At that point, it had only been 40 years since Cambridge University allowed women. But Dr. Florian pointed to the numerous examples of women who simultaneously succeeded in scholarship and motherhood. It was difficult, but they persevered and paved the way for future women.

“Many women in history gave up a lot, so that you wouldn’t have to sacrifice one for the other,” Dr. Florian said.

Looking back, Dr. Brereton said that moment in Dr. Florian’s home made a lasting impact.

“I realized I had a choice,” Dr. Brereton said. “With the right support, I could choose to work if I wanted to.”

Finding Balance at Endeavor Schools

After becoming a mother, Dr. Brereton became more efficient with her time.

“Prior to having children, I was able to work 12 hours straight and think about nothing but work, which I thought was a positive thing because long hours meant hard work,” she said. “The way I think about work now, as a mother, makes me work smarter.”

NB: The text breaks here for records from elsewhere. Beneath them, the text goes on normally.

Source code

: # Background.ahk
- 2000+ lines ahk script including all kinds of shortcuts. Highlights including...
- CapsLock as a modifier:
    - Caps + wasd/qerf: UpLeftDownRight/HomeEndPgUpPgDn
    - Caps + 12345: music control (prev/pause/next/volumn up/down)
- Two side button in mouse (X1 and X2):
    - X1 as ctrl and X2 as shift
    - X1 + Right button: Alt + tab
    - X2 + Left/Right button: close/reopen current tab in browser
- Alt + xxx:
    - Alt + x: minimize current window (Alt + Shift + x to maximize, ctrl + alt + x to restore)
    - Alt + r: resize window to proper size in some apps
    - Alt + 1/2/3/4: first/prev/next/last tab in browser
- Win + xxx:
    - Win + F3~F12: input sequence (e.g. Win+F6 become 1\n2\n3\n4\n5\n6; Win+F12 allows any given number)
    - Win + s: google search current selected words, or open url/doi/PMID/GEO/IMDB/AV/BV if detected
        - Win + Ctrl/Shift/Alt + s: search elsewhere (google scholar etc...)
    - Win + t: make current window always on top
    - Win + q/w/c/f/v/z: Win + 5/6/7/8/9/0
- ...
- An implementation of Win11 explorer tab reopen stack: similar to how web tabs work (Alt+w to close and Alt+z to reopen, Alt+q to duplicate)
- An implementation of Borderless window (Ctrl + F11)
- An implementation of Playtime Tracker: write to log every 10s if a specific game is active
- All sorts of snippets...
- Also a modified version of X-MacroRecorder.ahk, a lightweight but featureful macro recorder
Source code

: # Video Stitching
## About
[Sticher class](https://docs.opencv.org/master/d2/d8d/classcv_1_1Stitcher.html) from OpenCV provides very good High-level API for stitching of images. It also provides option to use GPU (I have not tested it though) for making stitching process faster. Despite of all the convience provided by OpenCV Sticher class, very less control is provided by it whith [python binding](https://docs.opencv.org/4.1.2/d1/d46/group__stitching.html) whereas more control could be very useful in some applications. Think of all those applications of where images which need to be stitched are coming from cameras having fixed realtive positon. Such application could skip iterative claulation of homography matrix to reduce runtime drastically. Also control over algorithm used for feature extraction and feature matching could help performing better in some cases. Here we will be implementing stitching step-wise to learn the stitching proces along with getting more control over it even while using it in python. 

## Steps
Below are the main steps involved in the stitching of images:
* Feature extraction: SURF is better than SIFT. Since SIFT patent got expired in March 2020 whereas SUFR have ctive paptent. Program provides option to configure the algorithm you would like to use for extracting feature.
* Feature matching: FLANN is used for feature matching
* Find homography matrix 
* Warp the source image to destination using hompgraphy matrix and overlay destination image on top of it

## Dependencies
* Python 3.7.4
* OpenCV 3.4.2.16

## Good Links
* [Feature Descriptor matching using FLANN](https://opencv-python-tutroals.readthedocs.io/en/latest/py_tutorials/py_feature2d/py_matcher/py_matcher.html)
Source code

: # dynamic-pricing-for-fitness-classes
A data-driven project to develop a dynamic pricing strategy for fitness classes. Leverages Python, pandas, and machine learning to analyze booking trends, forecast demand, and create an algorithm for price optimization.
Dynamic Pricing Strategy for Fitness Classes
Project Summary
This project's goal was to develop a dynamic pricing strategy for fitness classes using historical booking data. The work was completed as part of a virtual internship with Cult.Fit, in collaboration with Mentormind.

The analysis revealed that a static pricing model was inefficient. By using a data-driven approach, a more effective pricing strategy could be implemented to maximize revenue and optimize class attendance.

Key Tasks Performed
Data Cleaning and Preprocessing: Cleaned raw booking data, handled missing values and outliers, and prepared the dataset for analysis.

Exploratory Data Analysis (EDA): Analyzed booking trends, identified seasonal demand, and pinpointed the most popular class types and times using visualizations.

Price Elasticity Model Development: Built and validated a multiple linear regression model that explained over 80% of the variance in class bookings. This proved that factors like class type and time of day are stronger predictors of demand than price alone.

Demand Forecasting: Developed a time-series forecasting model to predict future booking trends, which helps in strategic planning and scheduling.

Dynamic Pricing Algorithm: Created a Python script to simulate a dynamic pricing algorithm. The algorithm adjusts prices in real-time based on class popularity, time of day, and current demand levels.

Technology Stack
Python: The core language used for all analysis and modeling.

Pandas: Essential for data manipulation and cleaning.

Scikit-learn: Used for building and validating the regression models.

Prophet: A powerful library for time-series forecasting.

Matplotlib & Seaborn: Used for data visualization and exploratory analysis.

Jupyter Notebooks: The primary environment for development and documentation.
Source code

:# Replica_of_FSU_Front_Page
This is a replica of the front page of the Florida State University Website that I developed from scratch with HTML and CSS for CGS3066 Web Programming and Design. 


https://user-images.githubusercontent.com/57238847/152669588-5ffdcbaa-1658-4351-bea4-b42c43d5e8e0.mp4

Brereton added: “I don’t work for the long spans of time like I used to, but I work smarter, which has made my work better. I’m more focused because I know that if I waste any time during work hours, it will come out of my family time later.”

Endeavor Schools manages 50 schools across the country, including approximately 1,500 teachers and teaching assistants. As the Vice President for Academics at Endeavor Schools, Brereton oversees the curricula for each of its schools. Managing a demanding career while raising a family can be challenging, but Dr. Brereton said Endeavor Schools has a company culture that supports working mothers.

A Supportive Work Environment for Women and Working Mothers

When Dr. Brereton was a Woman’s Officer at Cambridge University, she worked hard to build and expand programs that improve student quality of life for women. Knowing how important that work was left an impression on her, which is one reason she is proud of the work culture that Endeavor Schools has created.

Approximately 95 percent of Endeavor Schools’ employees are women and the company puts great effort into supporting women in the workplace, such as offering competitive pay, development programs and opportunities for advancement.

Danielle Millman, the Chief Operations Officer at Endeavor Schools, said the work of women should always be held in high esteem and compensated accordingly, especially in the education field.

“When it comes to early childhood education, women are the driving force.” Millman said. “We acknowledge the importance of women and hold them up as professionals and experts in education. We invest in our educators and want to ensure they are well cared for, compensated, continually developed, and given plenty of opportunities for advancement.”

In addition to having a 95 percent women workforce, 98 percent of leadership positions at individual schools, including Regional Directors, School Leaders and Assistant School Leaders, are held by women.

With her experiences as a Women’s Officer and working mother at Cambridge University shaping her outlook on workplace situations for women, Dr. Brereton said she couldn’t be prouder to work at Endeavor Schools.

“Endeavor Schools was founded in 2012 and already has a strong track record of equity in pay and leadership,” she said. “This company is solid proof that equity can be accomplished if the success of women is a priority. And at Endeavor Schools, women are a priority.”